Rezension

Oh mein Gott

GRM - Sibylle Berg

GRM
von Sibylle Berg

Bewertet mit 4.5 Sternen

Aus verschiedenen Gründen gehören sie zu den Abgehängten und Abgeschobenen. Wenn die Sozialwohngebiete  Londons oder Manchesters urbanisiert werden, gibt es nur noch die Elendssiedlungen in Rochdale. Dort landen die vier Kinder oder Jugendlichen Karen, Hanna, Peter und Don(atella). Im Grunde sind sie es, die die Familien oder Restfamilien durchbringen, da die Erwachsenen sich als unfähig erweisen. Nicht immer einfach ist diese Aufgabe und erschwert wird es noch, durch das unsägliche Verhalten anderer sogenannter Erwachsener, die allem Anschein nach nichts Besseres zu tun haben, als ihre vermeintliche Machtposition gegenüber den Schwächeren auszunutzen.

 

In solch einer Welt möchte man wirklich nicht leben, man fragt sich allerdings, ob sie nicht schon da ist. Es herrscht eine Art Device-Gläubigkeit. Die Gefühle verrohen oder sind nicht mehr vorhanden.
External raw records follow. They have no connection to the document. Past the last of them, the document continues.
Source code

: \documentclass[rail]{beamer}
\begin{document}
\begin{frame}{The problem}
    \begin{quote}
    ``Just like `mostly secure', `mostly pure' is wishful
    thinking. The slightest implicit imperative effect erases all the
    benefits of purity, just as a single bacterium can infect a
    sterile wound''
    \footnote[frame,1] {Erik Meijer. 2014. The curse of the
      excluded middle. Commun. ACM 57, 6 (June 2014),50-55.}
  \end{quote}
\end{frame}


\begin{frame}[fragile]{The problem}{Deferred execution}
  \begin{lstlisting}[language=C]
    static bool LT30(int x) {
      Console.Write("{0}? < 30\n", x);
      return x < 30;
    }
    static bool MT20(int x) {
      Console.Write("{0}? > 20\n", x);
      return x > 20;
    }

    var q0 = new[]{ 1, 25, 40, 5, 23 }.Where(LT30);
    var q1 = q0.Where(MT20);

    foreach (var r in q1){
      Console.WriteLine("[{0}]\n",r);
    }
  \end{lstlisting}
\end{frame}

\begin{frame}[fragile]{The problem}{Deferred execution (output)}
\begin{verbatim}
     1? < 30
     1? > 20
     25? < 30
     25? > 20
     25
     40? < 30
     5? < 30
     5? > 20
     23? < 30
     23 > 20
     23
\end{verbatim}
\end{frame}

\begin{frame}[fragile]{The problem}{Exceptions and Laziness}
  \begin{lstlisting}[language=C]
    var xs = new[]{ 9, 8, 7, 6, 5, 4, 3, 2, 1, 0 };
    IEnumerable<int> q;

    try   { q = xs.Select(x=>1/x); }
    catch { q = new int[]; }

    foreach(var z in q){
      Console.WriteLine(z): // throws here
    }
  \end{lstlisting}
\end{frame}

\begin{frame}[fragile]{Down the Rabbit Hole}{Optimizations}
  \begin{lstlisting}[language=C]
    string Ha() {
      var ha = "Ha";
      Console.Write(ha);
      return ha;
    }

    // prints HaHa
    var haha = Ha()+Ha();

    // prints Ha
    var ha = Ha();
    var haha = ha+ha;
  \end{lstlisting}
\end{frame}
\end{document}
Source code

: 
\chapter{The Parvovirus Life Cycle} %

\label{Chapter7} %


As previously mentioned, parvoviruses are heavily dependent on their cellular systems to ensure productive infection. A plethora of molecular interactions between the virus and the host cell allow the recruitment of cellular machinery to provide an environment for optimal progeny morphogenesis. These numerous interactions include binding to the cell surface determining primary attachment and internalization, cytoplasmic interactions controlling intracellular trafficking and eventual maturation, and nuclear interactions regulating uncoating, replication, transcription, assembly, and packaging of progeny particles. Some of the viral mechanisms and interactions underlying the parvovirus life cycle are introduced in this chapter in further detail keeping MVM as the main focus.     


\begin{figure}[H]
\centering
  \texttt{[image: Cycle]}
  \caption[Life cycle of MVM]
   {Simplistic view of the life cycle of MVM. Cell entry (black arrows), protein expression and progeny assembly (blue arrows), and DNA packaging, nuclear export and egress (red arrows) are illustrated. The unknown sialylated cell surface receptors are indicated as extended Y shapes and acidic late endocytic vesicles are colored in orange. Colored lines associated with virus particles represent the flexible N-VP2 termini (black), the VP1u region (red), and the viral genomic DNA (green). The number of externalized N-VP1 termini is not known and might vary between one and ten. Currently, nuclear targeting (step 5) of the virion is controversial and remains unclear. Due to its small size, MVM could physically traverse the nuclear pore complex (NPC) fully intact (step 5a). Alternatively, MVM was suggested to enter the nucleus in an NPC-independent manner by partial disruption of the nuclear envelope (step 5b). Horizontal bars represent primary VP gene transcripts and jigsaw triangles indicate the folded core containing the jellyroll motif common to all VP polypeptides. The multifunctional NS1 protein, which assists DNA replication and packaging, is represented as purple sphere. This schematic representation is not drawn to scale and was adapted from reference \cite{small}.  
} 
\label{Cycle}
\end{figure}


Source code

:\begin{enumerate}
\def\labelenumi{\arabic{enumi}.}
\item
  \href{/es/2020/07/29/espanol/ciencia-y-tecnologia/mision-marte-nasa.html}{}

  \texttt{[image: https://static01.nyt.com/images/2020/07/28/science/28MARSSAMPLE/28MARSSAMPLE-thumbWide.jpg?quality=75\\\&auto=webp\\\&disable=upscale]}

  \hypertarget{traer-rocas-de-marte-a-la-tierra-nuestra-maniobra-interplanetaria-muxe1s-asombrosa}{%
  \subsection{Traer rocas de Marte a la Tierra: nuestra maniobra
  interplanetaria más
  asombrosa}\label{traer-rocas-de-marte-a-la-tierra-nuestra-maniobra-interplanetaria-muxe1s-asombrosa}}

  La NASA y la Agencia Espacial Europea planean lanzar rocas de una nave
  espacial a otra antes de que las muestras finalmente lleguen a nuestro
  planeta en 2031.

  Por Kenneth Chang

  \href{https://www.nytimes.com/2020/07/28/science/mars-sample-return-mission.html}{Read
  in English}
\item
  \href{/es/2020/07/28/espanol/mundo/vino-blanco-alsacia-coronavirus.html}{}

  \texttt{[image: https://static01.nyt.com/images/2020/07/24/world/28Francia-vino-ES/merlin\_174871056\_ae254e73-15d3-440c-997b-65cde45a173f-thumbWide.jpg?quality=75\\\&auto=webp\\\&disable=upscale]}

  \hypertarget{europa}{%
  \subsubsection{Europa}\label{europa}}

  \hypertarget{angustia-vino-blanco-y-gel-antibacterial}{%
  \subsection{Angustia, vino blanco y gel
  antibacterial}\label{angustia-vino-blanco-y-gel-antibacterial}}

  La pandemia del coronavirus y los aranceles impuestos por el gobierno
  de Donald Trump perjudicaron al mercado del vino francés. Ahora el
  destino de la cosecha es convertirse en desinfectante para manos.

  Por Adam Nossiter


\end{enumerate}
Die Regierung manipuliert in das Leben seines Volkes hinein. Die Hoffnungen nach dem Brexit sind enttäuscht. Es gab keine schöne neue Welt mit englischen Engländern in einem englischen Land. Die meisten Ausländer haben eh einen britischen Paß oder sind aus anderen Gründen noch da. Die Trennung zwischen Arm und Reich wird immer strenger. Die Armen werden immer weiter von Leistungen des Staates ausgegrenzt. Und nur wenige unter anderem unsere Vier versuchen, sich dem System entgegen zu stellen.

 

Puh, was für eine Tour de Force ist die Lektüre dieses Buches. Und man kann sich nicht damit herausreden, dass die Handlung in England angesiedelt ist. Die Schreihälse gewinnen nicht nur dort gegen alle Vernunft, auch hier bestehen die Tendenzen. Die Netzgesteuerten verschaffen die Macht und die, die aufgegeben haben fügen sich einfach in die Situation. Die Mächtigen entblöden sich nicht, nur nach ihrem eigenen Vorteil zu schielen. Nur mit Zähneknirschen ist das zu ertragen. Wo sind denn die halbwegs normalen Menschen, die zwar der Technik gegenüber nicht verschlossen, aber doch ihren Mitmenschen Empathie entgegen bringen. Mit einigen ausgesprochen geschickten Kniffen schafft es die Autorin, ihre Utopie rund zu machen. Dieser Roman verlangt einem einiges ab, ist aber jede Zeile wert.